By Ishmael N. Daro & Tannara Yelland
Employees of Canada’s electronic spying agency are told to only speak about their work in vague terms when asked by outsiders, including friends and family, and to keep that information limited to those “who truly have a need to know,” according to documents released to the Albatross under the Access to Information Act.
The secretive Communications Security Establishment Canada, or CSEC, reinforced the need for secrecy last year in the wake of media leaks by former American intelligence analyst Edward Snowden.

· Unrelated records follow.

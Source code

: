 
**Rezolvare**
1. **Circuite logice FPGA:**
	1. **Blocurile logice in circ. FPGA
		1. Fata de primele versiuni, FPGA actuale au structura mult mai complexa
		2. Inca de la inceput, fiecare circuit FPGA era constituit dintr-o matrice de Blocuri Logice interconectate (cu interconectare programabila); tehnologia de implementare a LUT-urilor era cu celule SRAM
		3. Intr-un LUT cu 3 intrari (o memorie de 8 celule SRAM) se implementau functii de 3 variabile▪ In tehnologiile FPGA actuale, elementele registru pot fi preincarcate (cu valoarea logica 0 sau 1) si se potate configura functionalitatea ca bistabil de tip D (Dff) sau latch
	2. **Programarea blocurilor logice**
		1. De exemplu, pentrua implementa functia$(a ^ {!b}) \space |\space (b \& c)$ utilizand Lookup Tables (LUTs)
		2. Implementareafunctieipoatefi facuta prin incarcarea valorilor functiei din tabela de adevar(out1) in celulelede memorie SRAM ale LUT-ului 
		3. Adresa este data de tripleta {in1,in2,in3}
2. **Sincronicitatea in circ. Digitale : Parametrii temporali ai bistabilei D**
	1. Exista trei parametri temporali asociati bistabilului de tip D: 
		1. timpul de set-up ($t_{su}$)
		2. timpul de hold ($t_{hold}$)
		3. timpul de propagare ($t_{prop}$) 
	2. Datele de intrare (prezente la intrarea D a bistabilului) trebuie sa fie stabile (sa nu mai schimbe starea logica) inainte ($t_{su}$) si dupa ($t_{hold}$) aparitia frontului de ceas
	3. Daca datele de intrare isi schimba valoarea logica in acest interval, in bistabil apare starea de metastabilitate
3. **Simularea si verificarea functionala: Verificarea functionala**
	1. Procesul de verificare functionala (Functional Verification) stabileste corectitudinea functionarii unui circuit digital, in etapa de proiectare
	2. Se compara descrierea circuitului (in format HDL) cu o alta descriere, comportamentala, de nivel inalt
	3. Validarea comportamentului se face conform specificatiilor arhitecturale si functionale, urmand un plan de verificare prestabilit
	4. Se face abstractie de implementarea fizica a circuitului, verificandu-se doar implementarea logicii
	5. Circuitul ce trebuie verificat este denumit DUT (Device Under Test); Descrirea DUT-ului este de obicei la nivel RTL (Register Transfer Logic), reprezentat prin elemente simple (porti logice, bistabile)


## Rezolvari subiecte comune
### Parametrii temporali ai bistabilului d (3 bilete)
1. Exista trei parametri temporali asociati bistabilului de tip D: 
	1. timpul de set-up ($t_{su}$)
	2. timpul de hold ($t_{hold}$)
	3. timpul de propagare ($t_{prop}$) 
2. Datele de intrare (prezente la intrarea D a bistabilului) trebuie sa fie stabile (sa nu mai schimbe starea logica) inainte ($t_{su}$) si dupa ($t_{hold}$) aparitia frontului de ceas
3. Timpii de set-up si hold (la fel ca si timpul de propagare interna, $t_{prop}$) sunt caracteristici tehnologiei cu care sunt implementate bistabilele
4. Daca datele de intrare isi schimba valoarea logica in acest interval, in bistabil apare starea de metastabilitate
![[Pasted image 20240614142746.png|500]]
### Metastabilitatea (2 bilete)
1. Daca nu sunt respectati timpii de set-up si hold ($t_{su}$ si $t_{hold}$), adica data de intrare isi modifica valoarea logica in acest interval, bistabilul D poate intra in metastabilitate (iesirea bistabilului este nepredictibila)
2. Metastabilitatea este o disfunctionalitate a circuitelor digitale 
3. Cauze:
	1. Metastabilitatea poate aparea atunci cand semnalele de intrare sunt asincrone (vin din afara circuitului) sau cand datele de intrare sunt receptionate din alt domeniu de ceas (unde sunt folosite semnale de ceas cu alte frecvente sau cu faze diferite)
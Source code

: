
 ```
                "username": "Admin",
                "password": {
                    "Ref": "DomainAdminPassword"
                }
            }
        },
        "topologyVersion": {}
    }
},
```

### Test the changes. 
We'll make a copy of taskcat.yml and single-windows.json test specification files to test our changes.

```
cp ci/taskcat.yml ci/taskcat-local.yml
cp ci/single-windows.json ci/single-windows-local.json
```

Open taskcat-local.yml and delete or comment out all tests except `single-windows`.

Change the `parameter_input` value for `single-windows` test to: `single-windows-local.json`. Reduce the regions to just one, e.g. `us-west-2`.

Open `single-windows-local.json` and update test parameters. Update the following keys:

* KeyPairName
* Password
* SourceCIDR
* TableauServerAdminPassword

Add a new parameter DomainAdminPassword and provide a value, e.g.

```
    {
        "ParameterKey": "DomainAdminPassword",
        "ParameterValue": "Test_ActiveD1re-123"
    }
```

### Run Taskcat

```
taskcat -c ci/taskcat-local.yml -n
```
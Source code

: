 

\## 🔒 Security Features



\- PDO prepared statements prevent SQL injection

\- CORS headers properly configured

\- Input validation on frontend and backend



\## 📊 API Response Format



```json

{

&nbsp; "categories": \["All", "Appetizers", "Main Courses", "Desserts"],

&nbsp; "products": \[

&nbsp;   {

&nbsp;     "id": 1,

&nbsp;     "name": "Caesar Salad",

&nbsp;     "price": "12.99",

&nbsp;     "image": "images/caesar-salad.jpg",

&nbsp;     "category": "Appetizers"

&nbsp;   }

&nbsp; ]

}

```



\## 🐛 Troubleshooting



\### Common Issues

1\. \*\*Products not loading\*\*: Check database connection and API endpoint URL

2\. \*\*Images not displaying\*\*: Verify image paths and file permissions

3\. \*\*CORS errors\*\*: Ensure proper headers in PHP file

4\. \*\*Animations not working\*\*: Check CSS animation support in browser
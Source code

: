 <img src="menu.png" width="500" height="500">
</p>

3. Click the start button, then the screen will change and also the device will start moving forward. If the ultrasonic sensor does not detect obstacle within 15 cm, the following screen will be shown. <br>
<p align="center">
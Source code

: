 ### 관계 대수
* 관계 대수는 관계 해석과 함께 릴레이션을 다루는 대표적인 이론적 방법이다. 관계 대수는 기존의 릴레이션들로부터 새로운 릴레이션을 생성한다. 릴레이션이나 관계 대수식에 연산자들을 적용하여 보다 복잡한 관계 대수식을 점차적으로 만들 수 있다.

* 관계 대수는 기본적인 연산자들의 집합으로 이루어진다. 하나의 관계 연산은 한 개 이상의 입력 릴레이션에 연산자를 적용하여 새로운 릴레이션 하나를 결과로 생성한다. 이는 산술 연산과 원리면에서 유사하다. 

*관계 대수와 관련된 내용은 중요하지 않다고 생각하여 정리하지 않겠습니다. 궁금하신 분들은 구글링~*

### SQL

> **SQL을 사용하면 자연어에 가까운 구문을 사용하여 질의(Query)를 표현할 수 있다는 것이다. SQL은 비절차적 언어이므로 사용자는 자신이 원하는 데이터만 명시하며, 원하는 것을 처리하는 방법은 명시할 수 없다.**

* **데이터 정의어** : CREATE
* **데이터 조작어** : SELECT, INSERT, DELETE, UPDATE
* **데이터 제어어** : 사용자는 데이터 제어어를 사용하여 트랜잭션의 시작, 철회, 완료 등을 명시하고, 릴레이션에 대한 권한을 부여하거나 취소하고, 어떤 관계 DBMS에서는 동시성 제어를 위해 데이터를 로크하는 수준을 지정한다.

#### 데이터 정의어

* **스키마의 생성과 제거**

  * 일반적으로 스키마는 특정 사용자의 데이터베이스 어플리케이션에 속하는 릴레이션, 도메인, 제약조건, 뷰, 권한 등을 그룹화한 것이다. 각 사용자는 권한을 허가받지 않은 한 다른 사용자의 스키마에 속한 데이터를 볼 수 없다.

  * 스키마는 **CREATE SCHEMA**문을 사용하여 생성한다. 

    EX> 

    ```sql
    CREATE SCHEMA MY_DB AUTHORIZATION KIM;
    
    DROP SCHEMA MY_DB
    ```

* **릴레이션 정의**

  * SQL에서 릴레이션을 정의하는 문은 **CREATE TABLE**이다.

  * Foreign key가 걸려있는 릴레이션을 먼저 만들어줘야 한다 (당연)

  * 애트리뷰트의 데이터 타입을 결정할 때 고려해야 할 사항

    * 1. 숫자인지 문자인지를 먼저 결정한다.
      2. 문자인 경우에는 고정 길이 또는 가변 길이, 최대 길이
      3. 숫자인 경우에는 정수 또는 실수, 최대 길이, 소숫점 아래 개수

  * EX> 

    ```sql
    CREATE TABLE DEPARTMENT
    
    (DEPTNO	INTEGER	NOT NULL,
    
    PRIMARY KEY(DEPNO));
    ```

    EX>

In a memo to CSEC staff dated June 26, 2013, spy chief John Forster reminded employees taking time off for the summer to “be mindful of a few things as you’re engaged in casual chats around a BBQ or pool, softball field or soccer pitch.” He suggested stories based on Snowden leaks would lead to uncomfortable questions from friends and family, and asked employees to “please refrain from speculating about what has been reported.”
“You can feel confident in stating that CSEC’s activities are always legal, never directed at Canadians, and reviewed by the Commissioner’s office,” Forster wrote.
Another document, dated August 2013, provides talking points to employees who may find themselves at tradeshows, conferences or recruitment fairs on behalf of CSEC. The provided script — similar to what can be found on CSEC’s website — has bullet points about the legality of the agency’s work, the nature of its collaboration with other countries and the oversight mechanisms intended to keep CSEC from overstepping its legal boundaries.
“We respect the privacy of Canadians,” one bullet point reads. “What we are really about is helping keep Canadians and Canada safe.”
Such groovy lingo is not suggested for use with any members of the media, however. CSEC employees are clearly instructed to avoid speaking to journalists, and to report to the agency’s media relations office any exchanges they may have with “a reporter or [...] someone who later reveals themselves to be a reporter.”
“Remember,” the document warns, “with the media nothing is off the record, and anything you tell them may be reported.”
A confidential 2008 Disclosure of Employment policy also informs employees of the agency’s right “to review anything you wish to publish in any form,” including books, journalistic articles, academic papers and public speeches and presentations.
The restrictions on what spies can tell the outside world are indicative of an agency used to operating in the shadows that has nevertheless been thrust into the spotlight since journalists first started publishing front-page stories about Western spooks collecting phone and internet records on millions of people around the world. Although the bulk of the Snowden leaks have been about the American National Security Agency, revelations have also rocked CSEC by dint of its membership in the 5 Eyes spying network along with the U.S., U.K., Australia and New Zealand.
Despite Forster’s insistence that activities of his agency “are never directed at Canadians,” CSEC has been criticized for its metadata collection program that “incidentally” picks up Canadian citizens’ information.
The most explosive revelation to date was a CBC report in January on CSEC’s use of Wi-Fi hotspots at a Canadian airport to track travellers’ phones and other devices during a two-week trial run of a program that could potentially help in terrorism or hijacking cases. CSEC Commissioner Jean-Pierre Plouffe later ruled that no laws were broken and that “no CSEC activity was directed at Canadians or persons in Canada” — a conclusion that was widely panned by privacy advocates and technology experts.
Given the secretive nature of the agency’s work, and the number of questions employees might face from both curious and suspicious members of the public, CSEC policy appears to be for its spies to identify themselves as generic “Government of Canada” employees, although the precise cover story is blacked out in two of the documents obtained by the Albatross.
Unintended disclosures over social media became particularly concerning to CSEC bosses in August of last year after the Washington Post was able to divine operational details about NSA programs by scouring employees’ LinkedIn accounts. In an internal article titled “What’s on your Social Media account?” written by public affairs director Andy McLaughlin, employees are advised not to identify themselves as CSEC employees online.
“If your job is especially sensitive or involves [redacted] you definitely shouldn’t be advertising your affiliation with CSE [redacted] on social media,” writes McLaughlin. “The benefits of saying you’re a CSE employee simply don’t outweigh the risks. If you feel you need to say something about who you work for, say the Government of Canada [redacted].”
But even if CSEC employees’ LinkedIn profiles are sufficiently shrouded in generalities, the intelligence workers could still be given away by their office swag, of all things. The Disclosure of Employment policy warns that CSEC-branded mugs, hats and what appear to be gym bags are best left at home when travelling abroad. And business cards — if an employee is deemed important enough to get them at all — should contain minimal contact information and “should list a job title for you that is generic and innocuous in nature.”